In medicine as in life, sometimes simpler is better. That's the philosophy that is driving the current research of Pamela Weathers, PhD, professor of biology and biotechnology at WPI. And it's an approach that may produce a more economical and effective treatment for one of the most prevalent and deadly infectious diseases of the developing world.
For more than a decade, Weathers has been working with a plant that produces a compound that is the only remaining effective treatment for malaria, a mosquito-borne parasitic infection that afflicted nearly 220 million people in 2010, according to the CDC. The plant is Artemisia annua (commonly known as sweet Annie or sweet wormwood), and the compound is artemisinin.

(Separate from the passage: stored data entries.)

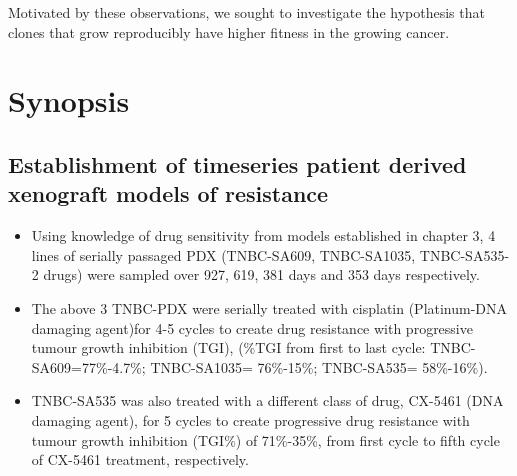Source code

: Motivated by these observations, we sought to investigate the hypothesis that clones that grow reproducibly have higher fitness in the growing cancer.


\section{Synopsis}

\subsection {Establishment of timeseries patient derived xenograft models of resistance}
\begin{itemize}
\item	Using knowledge of drug sensitivity from models established in chapter 3, 4 lines of serially passaged PDX (TNBC-SA609, TNBC-SA1035, TNBC-SA535-2 drugs) were sampled over 927, 619, 381 days and 353 days respectively.

\item	The above 3 TNBC-PDX were serially treated with cisplatin (Platinum-DNA damaging agent)for 4-5 cycles to create drug resistance with progressive tumour growth inhibition (TGI), (\%TGI from first to last cycle: TNBC-SA609=77\%-4.7\%; TNBC-SA1035= 76\%-15\%; TNBC-SA535= 58\%-16\%).

\item  TNBC-SA535 was also treated with a different class of drug, CX-5461 (DNA damaging agent), for 5 cycles to create progressive drug resistance with tumour growth inhibition (TGI\%) of 71\%-35\%, from first cycle to fifth cycle of CX-5461 treatment, respectively.


\end{itemize}



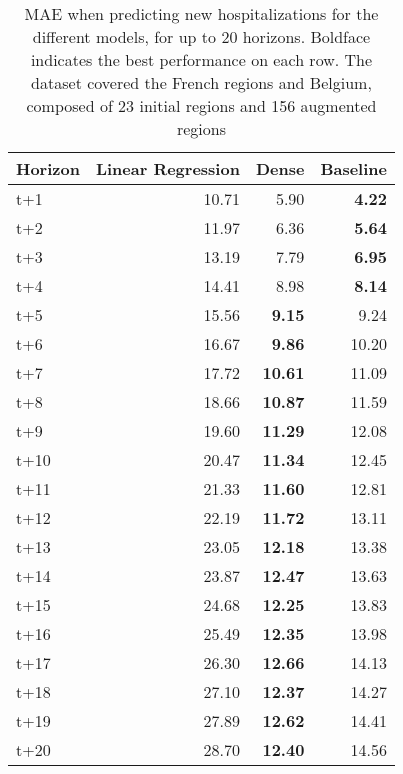 \begin{table}[H]
\centering
\caption{MAE when predicting new hospitalizations for the different models, for up to 20 horizons. Boldface indicates the best performance on each row. The dataset covered the French regions and Belgium, composed of 23 initial regions and 156 augmented regions }
\label{tab:MAE_comparison}
\begin{tabular}{lrrr}
\toprule
Horizon &  Linear Regression &  Dense &  Baseline \\
\midrule
t+1  & 10.71  & 5.90  & \textbf{4.22}  \\
t+2  & 11.97  & 6.36  & \textbf{5.64}  \\
t+3  & 13.19  & 7.79  & \textbf{6.95}  \\
t+4  & 14.41  & 8.98  & \textbf{8.14}  \\
t+5  & 15.56  & \textbf{9.15}  & 9.24  \\
t+6  & 16.67  & \textbf{9.86}  & 10.20  \\
t+7  & 17.72  & \textbf{10.61}  & 11.09  \\
t+8  & 18.66  & \textbf{10.87}  & 11.59  \\
t+9  & 19.60  & \textbf{11.29}  & 12.08  \\
t+10  & 20.47  & \textbf{11.34}  & 12.45  \\
t+11  & 21.33  & \textbf{11.60}  & 12.81  \\
t+12  & 22.19  & \textbf{11.72}  & 13.11  \\
t+13  & 23.05  & \textbf{12.18}  & 13.38  \\
t+14  & 23.87  & \textbf{12.47}  & 13.63  \\
t+15  & 24.68  & \textbf{12.25}  & 13.83  \\
t+16  & 25.49  & \textbf{12.35}  & 13.98  \\
t+17  & 26.30  & \textbf{12.66}  & 14.13  \\
t+18  & 27.10  & \textbf{12.37}  & 14.27  \\
t+19  & 27.89  & \textbf{12.62}  & 14.41  \\
t+20  & 28.70  & \textbf{12.40}  & 14.56  \\

\bottomrule
\end{tabular}
\end{table}
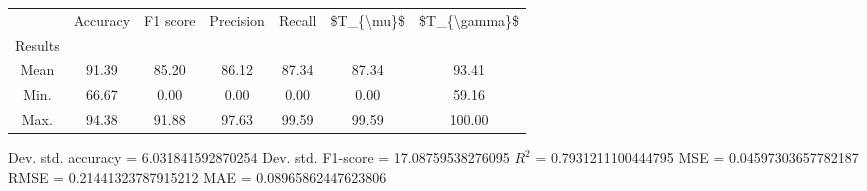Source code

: \begin{tabular}{|c|c|c|c|c|c|c|}
\toprule
{} &  Accuracy &  F1 score &  Precision &  Recall &  \$T\_\{\textbackslash mu\}\$ &  \$T\_\{\textbackslash gamma\}\$ \\
Results &           &           &            &         &            &               \\
\hline
Mean    &     91.39 &     85.20 &      86.12 &   87.34 &      87.34 &         93.41 \\
Min.    &     66.67 &      0.00 &       0.00 &    0.00 &       0.00 &         59.16 \\
Max.    &     94.38 &     91.88 &      97.63 &   99.59 &      99.59 &        100.00 \\
\bottomrule
\end{tabular}

 Dev. std. accuracy = 6.031841592870254
 Dev. std. F1-score = 17.08759538276095
 $R^2$ = 0.7931211100444795
 MSE = 0.04597303657782187
 RMSE = 0.21441323787915212
 MAE = 0.08965862447623806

The process of extracting artemisinin from the sweet Annie plant, purifying it, and packaging it as a pharmaceutical (particularly when the compound is combined with other antimalarial drugs to make it less prone to resistance) is expensive, and the drug is frequently in short supply. In her recent research, Weathers has been exploring a novel way to turn the plant that produces artemisinin, itself, into a medication, which would bypass the need for the costly extraction process and generate a number of other benefits.

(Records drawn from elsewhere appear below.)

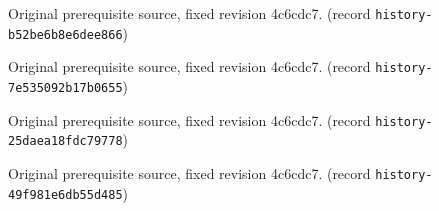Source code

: \label{lag:germ-domain}
\label{lag:germ-noetherian}
\label{lag:prime-nullstellensatz}
\label{lag:regular-locus-dense}
\label{lag:regular-point-basics}
Original prerequisite source, fixed revision 4c6cdc7. (record \texttt{history-b52be6b8e6dee866})\par
\par\medskip\noindent\texttt{}\par
\label{trace:actual-manifold-finite-span-adapted-covariance}
Original prerequisite source, fixed revision 4c6cdc7. (record \texttt{history-7e535092b17b0655})\par
\par\medskip\noindent\texttt{}\par
\label{mc:centres-avoid-open}
\label{mc:coherent-germs}
\label{mc:contact-marked-canonical}
\label{mc:coordinate-derivatives}
\label{mc:embedding-properties}
\label{mc:embedding-properties-smooth-centre}
\label{mc:factorization-domain}
\label{mc:giraud-tower}
\label{mc:giraud-transform}
\label{mc:homogenized-coherent}
\label{mc:homogenized-equivalent-along}
\label{mc:inclusions}
\label{mc:monomial-local-equation}
\label{mc:nested-product-chart}
\label{mc:normal-derivative-monomial}
\label{mc:normal-taylor-order}
\label{mc:restrict-order}
\label{mc:restrict-step}
\label{mc:smooth-part-invariant}
\label{mc:strict-along}
\label{mc:tower-iso-opens}
\label{mc:tower-isomorphism-basic}
\label{mc:tower-isomorphism-restrict-append}
\label{mc:tower-isomorphism-transform}
Original prerequisite source, fixed revision 4c6cdc7. (record \texttt{history-25daea18fdc79778})\par
\par\medskip\noindent\texttt{}\par
\label{trace:actual-snc-divisor-local-monomial-generator}
Original prerequisite source, fixed revision 4c6cdc7. (record \texttt{history-49f981e6db55d485})\par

For example, using the dried whole plant could greatly expand access to antimalarial therapy, Weathers says. "Artemisia can be grown readily in most climates," she says. "It is a relatively simple process to harvest the leaves, pulverize them, test samples for their potency, measure out doses, and put them in capsules. This could become the basis for local businesses and would be a wonderful socioeconomic stimulus in developing countries."

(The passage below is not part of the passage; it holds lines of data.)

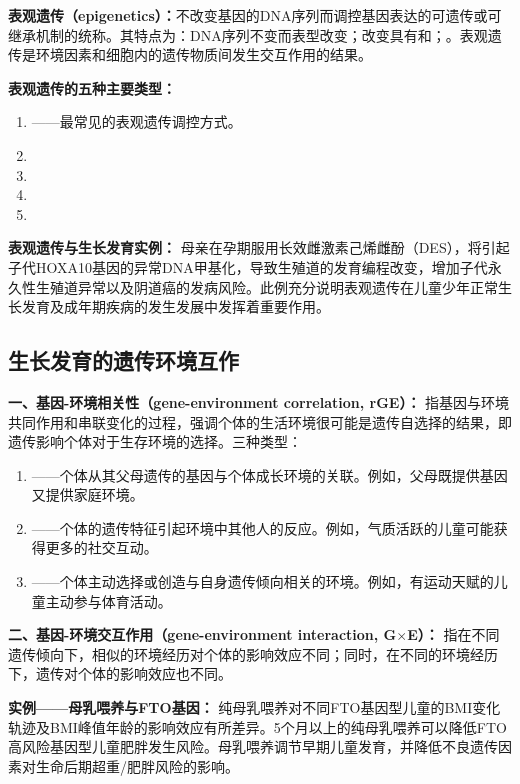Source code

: \begin{keybox}
\textbf{表观遗传（epigenetics）：}不改变基因的DNA序列而调控基因表达的可遗传或可继承机制的统称。其特点为：DNA序列不变而表型改变；改变具有和；。表观遗传是环境因素和细胞内的遗传物质间发生交互作用的结果。

\textbf{表观遗传的五种主要类型：}
\begin{enumerate}[leftmargin=*]
    \item {}——最常见的表观遗传调控方式。
    \item {}
    \item {}
    \item {}
    \item {}
\end{enumerate}

\textbf{表观遗传与生长发育实例：}
母亲在孕期服用长效雌激素己烯雌酚（DES），将引起子代HOXA10基因的异常DNA甲基化，导致生殖道的发育编程改变，增加子代永久性生殖道异常以及阴道癌的发病风险。此例充分说明表观遗传在儿童少年正常生长发育及成年期疾病的发生发展中发挥着重要作用。
\end{keybox}

\subsection{生长发育的遗传环境互作}

\begin{keybox}
\textbf{一、基因-环境相关性（gene-environment correlation, rGE）：}
指基因与环境共同作用和串联变化的过程，强调个体的生活环境很可能是遗传自选择的结果，即遗传影响个体对于生存环境的选择。三种类型：

\begin{enumerate}[leftmargin=*]
    \item {}——个体从其父母遗传的基因与个体成长环境的关联。例如，父母既提供基因又提供家庭环境。
    \item {}——个体的遗传特征引起环境中其他人的反应。例如，气质活跃的儿童可能获得更多的社交互动。
    \item {}——个体主动选择或创造与自身遗传倾向相关的环境。例如，有运动天赋的儿童主动参与体育活动。
\end{enumerate}

\textbf{二、基因-环境交互作用（gene-environment interaction, G$\times$E）：}
指在不同遗传倾向下，相似的环境经历对个体的影响效应不同；同时，在不同的环境经历下，遗传对个体的影响效应也不同。

\textbf{实例——母乳喂养与FTO基因：}
纯母乳喂养对不同FTO基因型儿童的BMI变化轨迹及BMI峰值年龄的影响效应有所差异。5个月以上的纯母乳喂养可以降低FTO高风险基因型儿童肥胖发生风险。母乳喂养调节早期儿童发育，并降低不良遗传因素对生命后期超重/肥胖风险的影响。
\end{keybox}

In addition to making a potent malaria treatment more widely available for a lower price, encapsulating the whole plant may produce a treatment that does a better job of combating the malaria parasite than purified artemisinin, as Weathers and colleagues at the University of Massachusetts reported recently in the Journal PLOS One. They found that powdered dried leaves from Artemisia annua delivering 40 times more artemisinin to the blood and reduced the level of parasite infection more completely in mice. The effectiveness of the whole plant may be due, in part, to the presence in the leaves of other compounds, including flavonoids also known to have antimalarial abilities.
Weathers and her students recently harvested a new crop of Artemisia annua from a plot on small farm in Stow, Mass., and then hung it in a greenhouse to dry. The plant will become the raw material for ongoing work in Weathers's lab that will help bring the dream of a powerful, cost-effective, widely available—and simple—malaria treatment closer to reality.